Virtually Yours By Teresa A. Martin teresapic

Every day we move into a world that is increasingly virtual, one in which you and I can work together without physically being in the same place at the same time.

This very cool.

It has the potential to increase both productivity and the quality of individual lives. We can work better and faster because we are working on our schedule, without overhead interruptions.

It lets us find ways to balance life and work demands.

It saves money on commute costs, wear and tear on roads, and office space expenses.

But, it also requires tools that enable this process. It means we need infrastructure to support them, knowledge to use them, and the culture shift to accept them. And this is not as easy as it seems.

Right now, we here at CCTC are trying to make the jump to virtual shared workspaces. And we're bumping into every one of these requirements.

For me, part of the problem is the cultural shift. I'm really comfortable working with people over the phone in locations around the globe and around the clock. I control my voice and know how to turn it on and off. But when it comes to my data, to my surprise it turns out I'm not quite so comfortable.

I like having things on my desktop. I am old enough to have lived through the transition from mainframes to desktop and I still retain the thrill of "ownership." To my surprise, I find myself reluctant to let documents live only on some server somewhere out there in cyberspace.

I want to know that what I need will be there, always accessible.

Perhaps one of the contributors to this is the infrastructure requirement. To have truly functional virtual space requires always-on, always-reliable connectivity. And across this region, we lack that.

Little is more frustrating that to sit down to update some information in a spreadsheet, one that lives in a remote, shared location, and to have the bandwidth be so slow as to render the process useless. Or, to have the connection drop off in the middle of a save. For the data-paranoid (hum, like me), this is Tums- consuming time.

The tools themselves turn out to still be rather lacking. The interfaces are not intuitive. Like most of us, if I have to think about using something, I'm probably not going to use it. I really hate it when the UI gets in the way of doing. It isn't so much that they are "hard" to learn; they just require an extra annoying step. And that quickly becomes a barrier.

The trick to technology has rarely been the technology itself.
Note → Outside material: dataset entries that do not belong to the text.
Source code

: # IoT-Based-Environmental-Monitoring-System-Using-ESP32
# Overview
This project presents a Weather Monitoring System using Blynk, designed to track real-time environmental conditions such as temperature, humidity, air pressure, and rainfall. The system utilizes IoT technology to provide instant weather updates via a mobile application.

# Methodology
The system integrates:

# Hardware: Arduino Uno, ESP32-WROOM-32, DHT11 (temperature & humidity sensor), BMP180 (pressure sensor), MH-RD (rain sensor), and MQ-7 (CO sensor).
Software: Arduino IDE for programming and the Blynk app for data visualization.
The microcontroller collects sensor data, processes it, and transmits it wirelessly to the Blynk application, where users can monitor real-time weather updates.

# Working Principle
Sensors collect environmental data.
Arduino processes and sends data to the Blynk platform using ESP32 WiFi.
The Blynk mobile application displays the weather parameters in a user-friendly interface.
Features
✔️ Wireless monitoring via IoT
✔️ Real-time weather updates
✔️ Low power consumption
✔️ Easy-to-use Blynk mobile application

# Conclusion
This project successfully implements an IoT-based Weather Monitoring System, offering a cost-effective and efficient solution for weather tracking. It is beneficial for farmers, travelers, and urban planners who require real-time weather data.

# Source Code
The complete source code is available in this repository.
The real challenge has been one of workflow and process. The pieces need to work AND they need to work the way we work.

I think this is the biggest barrier right now. Most of the enabling tools for shared workspaces and remote applications don't offer the flexibility to adjust to our existing workflows and processes. Using them requires an extra step ... or two.

On the surface, this doesn't seem like it should be a problem. After all, for improved productivity in the long run, why shouldn't we adjust the way we work? Except, of course, that line of thought is destined to be filed in the 'best intentions' circular file. We don't change very easily.

Meanwhile, I find myself grouching about duplicate and triplicate versions of logos, of not being able to find a set of numbers when I need them, and of retyping the same stuff over and over and over. We are working virtually but without the tools to make our work seamless.

And we're not alone. All of us who are migrating to virtual models are dancing out there on the bleeding edge. We can see the benefits. We are finding way of balancing face-to-face time with effective use of other times, all in the name of doing more with less - and reclaiming quality of life. But we're still in the early stages of infrastructure, tools, and cultural acceptance.

But I have hope. In the past decade we've developed infrastructure, tools, and cultural acceptance around one-to-one digital communications. We forced the tools to become more like us. We moved en masse when they looked like places we wanted to be and acted in ways that we expected.

It's just a matter of time ... of a short time, I hope ... until virtual tools move from the realm of IT and computer-focused interfaces into the hands of the Rest-of-Us.

We're still going to keep stumbling forward because the benefits of virtuality are so great. And it has been humbling to realize how old school all of us can be sometimes. But the world is shifting and we're got to keep shifting with it - and shaping that shift to serve us and our needs.